Tuesday, September 23, 2014

PCP Full Draft

Marks of Strength

Tattoos; a permanent mark on the skin, but a permanent reminder of a certain something or someone in the minds, hearts, and souls of those who choose to wear them.  Tattoos are often worn to further explain or define a significant milestone or moment within a persons life.  They help give an individual meaning to their life and allow them to express themselves in a beautiful way. 

The end of summer is nearing; I am 18 years old, a graduated senior in high school, about to move forward in life and become a freshman in college.  I have decided to get a tattoo.  It was only less than a month ago that my dad was assaulted in his business office late at night during his usual Thursday night visit in order to do the last minute payroll.  He walked in on his office being robbed by two very large men and was attacked in the process of trying to get out as fast as he could.  He fought off one man, but quickly realized after that there was another one, as he collided with the second man right before exiting the back door.  At this point, my father's head and shoulder had both gone through newly installed drywall and he was ripped from his jacket, as well as taken from his shoes.  The only way out, the only light he could see, was through the front window.  If he hadn't had jumped through, hurting himself even more, but saving his life in the process, he probably wouldn't be here with me and my family today.  After receiving the call during the middle of the incident, I was both terrified and in shock.  My first instinct was to call for more help, but he is my father and I was the closest to his location at the time.  By the time I had arrived on the scene, it was too late.  But an ambulance was there.  Seeing my dad beat up, broken down, torn apart, ripped from clothing and shoes, shaking as he struggled to catch a breath was the most difficult thing I have ever seen with my own two eyes.  Today, my father and entire family as a whole are stronger than we have ever been before.  It's not until after the fact that I had realized no human-being can make it through any tragic accident like that and continue to live life normally forever.  Yes, he suffers from head trauma and memory issues here and there, and he has scars from the glass up his forearms and on his hands, but it continues to remind me that my father's heart, mind, and body are the strongest of any father's I have ever known.  This is the main reason, the main story behind my first tattoo. 

My tattoo reads "Philippians 4:13".  It means, "I can do all things through Christ who gives me strength."  This truly represents my dad and my family in every way.  No matter what the struggle is, no matter how high, how long, how large the obstacle may be, we will always be able to get through it together, forever.  This however is not the only meaning behind my tattoo.  The word, strength, has always been a word that I look to every day of my life.  Growing up, playing soccer since I was 4 years of age, I have always looked for strength; from the very first whistle to the last when the game is blown dead.  I have always looked for strength to help me succeed in the classroom, no matter what the subject was.  At 3 years old, I was blessed with the talent an ability to play the piano.  My mom has played since her early childhood years and it was quickly passed to me only a couple years of my life in this world.  So often times, I search for strength to move my fingers and play the piano to the best of my ability using my God given talents, every day. 

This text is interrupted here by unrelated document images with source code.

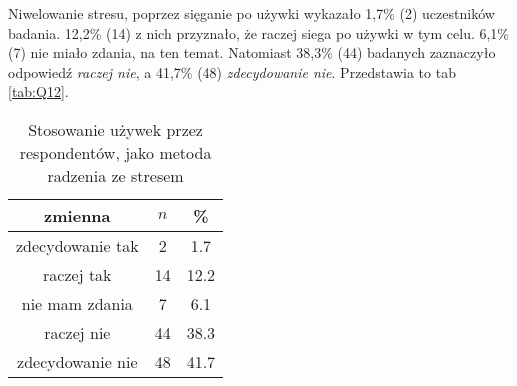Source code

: Niwelowanie stresu, poprzez sięganie po używki wykazało 1,7\% (2) uczestników badania.  12,2\% (14)  z nich przyznało, że raczej siega po używki w tym celu. 6,1\% (7) nie miało zdania, na ten temat. Natomiast  38,3\% (44) badanych zaznaczyło odpowiedź \textit{raczej nie}, a  41,7\% (48) \textit{zdecydowanie nie}. Przedstawia to  tab \ref{tab:Q12}.

\begin{table}[H]
\caption{Stosowanie używek przez respondentów, jako metoda radzenia ze stresem}
\centering
\begin{tabular}{ | c | c | c |}
\hline
zmienna & $n$ & \% \\
\hline
zdecydowanie tak  &  2  & 1.7 \\
\hline
raczej tak  &  14  & 12.2 \\
\hline
nie mam zdania  &  7  & 6.1\\
\hline
raczej nie  &  44  & 38.3 \\
\hline
zdecydowanie nie  &  48  & 41.7 \\
\hline
\end{tabular}
\label{tab:Q13}
\end{table}
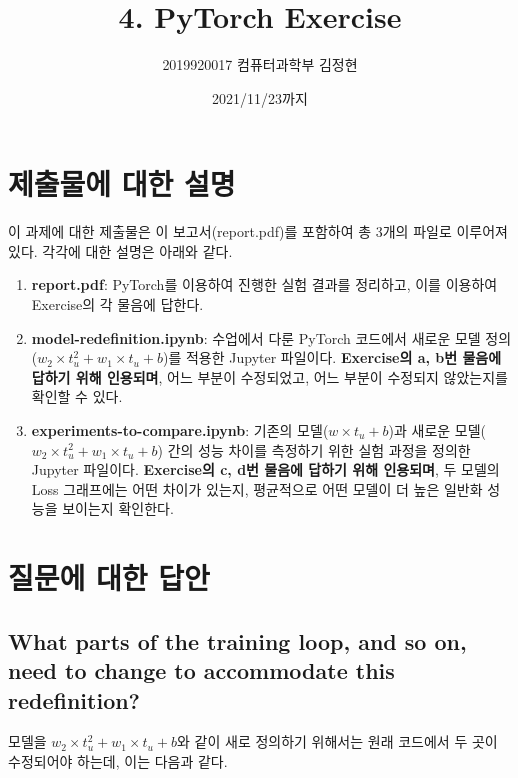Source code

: \documentclass[letterpaper,10pt]{article}
\begin{document}
	
	\title{4. PyTorch Exercise}
	\author{2019920017 컴퓨터과학부 김정현}
	\date{2021/11/23까지}
	\maketitle
	
	\section{제출물에 대한 설명}
	
	이 과제에 대한 제출물은 이 보고서(report.pdf)를 포함하여 총 3개의 파일로 이루어져 있다. 각각에 대한 설명은 아래와 같다.
	
	\begin{enumerate}
		\item \textbf{report.pdf}: PyTorch를 이용하여 진행한 실험 결과를 정리하고, 이를 이용하여 Exercise의 각 물음에 답한다.
		
		\item \textbf{model-redefinition.ipynb}: 수업에서 다룬 PyTorch 코드에서 새로운 모델 정의($w_2 \times t_u^2 + w_1 \times t_u + b$)를 적용한 Jupyter 파일이다. \textbf{Exercise의 a, b번 물음에 답하기 위해 인용되며}, 어느 부분이 수정되었고, 어느 부분이 수정되지 않았는지를 확인할 수 있다.
		
		\item \textbf{experiments-to-compare.ipynb}: 기존의 모델($w \times t_u + b$)과 새로운 모델($w_2 \times t_u^2 + w_1 \times t_u + b$) 간의 성능 차이를 측정하기 위한 실험 과정을 정의한 Jupyter 파일이다. \textbf{Exercise의 c, d번 물음에 답하기 위해 인용되며}, 두 모델의 Loss 그래프에는 어떤 차이가 있는지, 평균적으로 어떤 모델이 더 높은 일반화 성능을 보이는지 확인한다.
	\end{enumerate}
	
	
	\section{질문에 대한 답안}
	
	\subsection{What parts of the training loop, and so on, need to change to accommodate this redefinition?}
	
	모델을 $w_2 \times t_u^2 + w_1 \times t_u + b$와 같이 새로 정의하기 위해서는 원래 코드에서 두 곳이 수정되어야 하는데, 이는 다음과 같다.
	
\end{document}
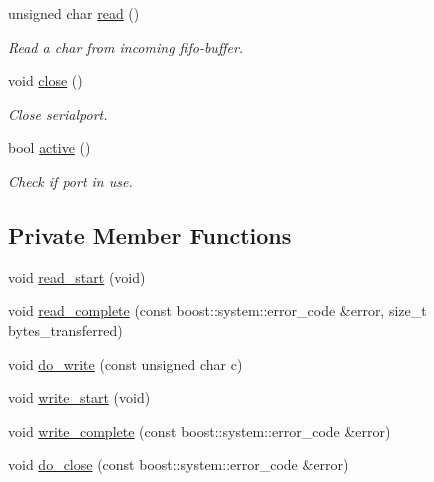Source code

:\begin{DoxyCompactItemize}
unsigned char \hyperlink{classCommunicator_a8592dcf1ef7cd278a3619a5735ff2b2b}{read} ()
\begin{DoxyCompactList}\small\item\em Read a char from incoming fifo-\/buffer. \end{DoxyCompactList}\item 
void \hyperlink{classCommunicator_a0e202fdfbc9ad191260b4da285d2f071}{close} ()
\begin{DoxyCompactList}\small\item\em Close serialport. \end{DoxyCompactList}\item 
bool \hyperlink{classCommunicator_a7aaa04bd32a78e8b5aa0d79b80b87e52}{active} ()
\begin{DoxyCompactList}\small\item\em Check if port in use. \end{DoxyCompactList}\end{DoxyCompactItemize}
\subsection*{Private Member Functions}
\begin{DoxyCompactItemize}
\item 
void \hyperlink{classCommunicator_af2d0f85b4fd75f457283448bec474d0e}{read\-\_\-start} (void)
\item 
void \hyperlink{classCommunicator_aacbd7b17b825522c324170422989b0dd}{read\-\_\-complete} (const boost\-::system\-::error\-\_\-code \&error, size\-\_\-t bytes\-\_\-transferred)
\item 
void \hyperlink{classCommunicator_af7dd39cc1a386cb9fb1a68715be7ae7a}{do\-\_\-write} (const unsigned char c)
\item 
void \hyperlink{classCommunicator_a949b951edc82d1b5174071b5204156eb}{write\-\_\-start} (void)
\item 
void \hyperlink{classCommunicator_a179b10517097859b289b9108ea2433b7}{write\-\_\-complete} (const boost\-::system\-::error\-\_\-code \&error)
\item 
void \hyperlink{classCommunicator_a39081affb66ee804daed1850faee4cdc}{do\-\_\-close} (const boost\-::system\-::error\-\_\-code \&error)
\end{DoxyCompactItemize}
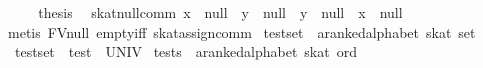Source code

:\begin{isabellebody}
\ \ \isamarkupfalse%
\ \isamarkupfalse%
\ {}thesis\ \isamarkupfalse%
\isanewline
{}\isamarkupfalse%
%
\endisatagproof
{\isafoldproof}%
%
\isadelimproof
\isanewline
%
\endisadelimproof
\isanewline
{}\isamarkupfalse%
\ skat{}null{}comm{}\ {}{}x\ {}{}\ null\ {}\ y\ {}{}\ null{}\ {}\ {}y\ {}{}\ null\ {}\ x\ {}{}\ null{}{}\isanewline
%
\isadelimproof
\ \ %
\endisadelimproof
%
\isatagproof
{}\isamarkupfalse%
\ {}metis\ FV{}null\ empty{}iff\ skat{}assign{}comm{}%
\endisatagproof
{\isafoldproof}%
%
\isadelimproof
%
\endisadelimproof
%
\isamarkuptrue%
\isamarkupfalse%
\ test{}set\ {}{}\ {}{}a{}{}ranked{}alphabet\ skat\ set{}\ \isanewline
\ \ {}test{}set\ {}\ test\ {}\ UNIV{}\isanewline
\isanewline
{}\isamarkupfalse%
\ tests\ {}{}\ {}{}a{}{}ranked{}alphabet\ skat\ ord{}\ \isanewline

\end{isabellebody}

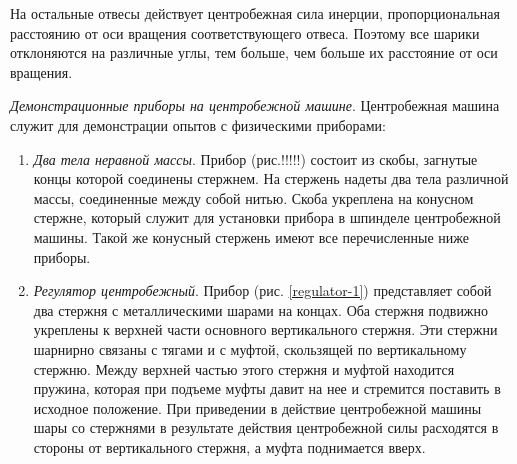 \documentclass[All.tex]{subfiles}
\begin{document}
На остальные отвесы действует центробежная сила инерции, пропорциональная расстоянию от оси вращения соответствующего отвеса.
Поэтому все шарики отклоняются на различные углы, тем больше, чем больше их расстояние от оси вращения.

\textit{Демонстрационные приборы на центробежной машине}. 
Центробежная машина служит для демонстрации опытов с физическими приборами:
\begin{enumerate} 
	\item \textit{Два тела неравной массы}. Прибор (рис.!!!!!) состоит из скобы, загнутые концы которой соединены стержнем. На стержень надеты два тела различной массы, соединенные между собой нитью. Скоба укреплена на конусном стержне, который служит для установки прибора в шпинделе центробежной машины. Такой же конусный стержень имеют все перечисленные ниже приборы.
	\item \textit{Регулятор центробежный}. Прибор (рис. \ref{regulator-1}) представляет собой два стержня с металлическими шарами на концах.
	Оба стержня подвижно укреплены к верхней части основного вертикального стержня. Эти стержни шарнирно связаны с тягами и с муфтой, скользящей по вертикальному стержню. Между верхней частью этого стержня и муфтой находится пружина, которая при подъеме муфты давит на нее и стремится поставить в исходное положение.
	При приведении в действие центробежной машины шары со стержнями в результате действия центробежной силы расходятся в стороны от вертикального стержня, а муфта поднимается вверх.
	\end{enumerate}
\end{document}
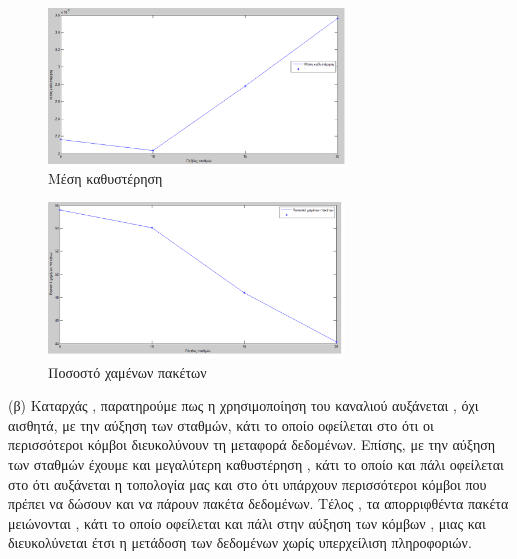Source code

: \documentclass{article}%
\begin{document}
\begin{figure}[htbp]
	\centering
		\includegraphics[width=0.7\textwidth]{5.png}
	\caption{Μέση καθυστέρηση}
	\label{fig:5}
\end{figure}


\begin{figure}[htbp]
	\centering
		\includegraphics[width=0.7\textwidth]{6.png}
	\caption{Ποσοστό χαμένων πακέτων}
	\label{fig:6}
\end{figure}
\newpage
(β) Καταρχάς , παρατηρούμε πως η χρησιμοποίηση του καναλιού αυξάνεται , όχι αισθητά, με την αύξηση των σταθμών, κάτι το οποίο οφείλεται στο ότι οι περισσότεροι κόμβοι διευκολύνουν τη μεταφορά δεδομένων. Επίσης, με την αύξηση των σταθμών έχουμε και μεγαλύτερη καθυστέρηση , κάτι το οποίο και πάλι οφείλεται στο ότι αυξάνεται η τοπολογία μας και στο ότι υπάρχουν περισσότεροι κόμβοι που πρέπει να δώσουν και να πάρουν πακέτα δεδομένων. Τέλος , τα απορριφθέντα πακέτα μειώνονται , κάτι το οποίο οφείλεται και πάλι στην αύξηση των κόμβων , μιας και διευκολύνεται έτσι η μετάδοση των δεδομένων χωρίς υπερχείλιση πληροφοριών.
\end{document}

Getting my tattoo was not the most painful thing I have ever felt, but it certainly didn't tickle.  It is placed on my left ribs which people say is one of, if not the most painful place to get one.  It is 4pm, July 29th; I'm sitting in the tattoo parlor waiting to get marked for life.  The chills running up my arms were unbearable and the nerves within my body were like never before, but I knew deep within that it was something I wanted to do.  I remember it all like it was yesterday.  My artist sat me down and laid the stencil on my rib.  This was my last chance to run out the door; but I stayed put and with stood the pain because I knew it would all be worth it.  The first needle hit and it was all just fine, until I found out that he barely made a mark.  I clenched a fist and put my headphones because I knew I had a long hour and a half ahead of me.  Keep in mind, my family had no idea that I was doing this at all.  My younger brother was by my side for support, but I think mainly to see his older brother be put through some pain for a little.  Laying on the table half way through my tattoo all I could think was, mom and dad are going to disown me.  But somehow my parents found out about 4 weeks later.  They didn't really care as much as I thought they would.  They cared because I was the first to ever have one in our family and they weren't sure of the specific meaning behind it all, until I told them.  This was the moment they realized I was marked for a purpose, with a significant meaning behind it all. 

I want to end with a quote by Rikki Rogers, that has also stuck with me since a very young age.  It is not religious based like my tattoo, but it does have to deal with strength and every day life.  "Strength does not come from what you can do.  It comes from overcoming the things you once thought you couldn't."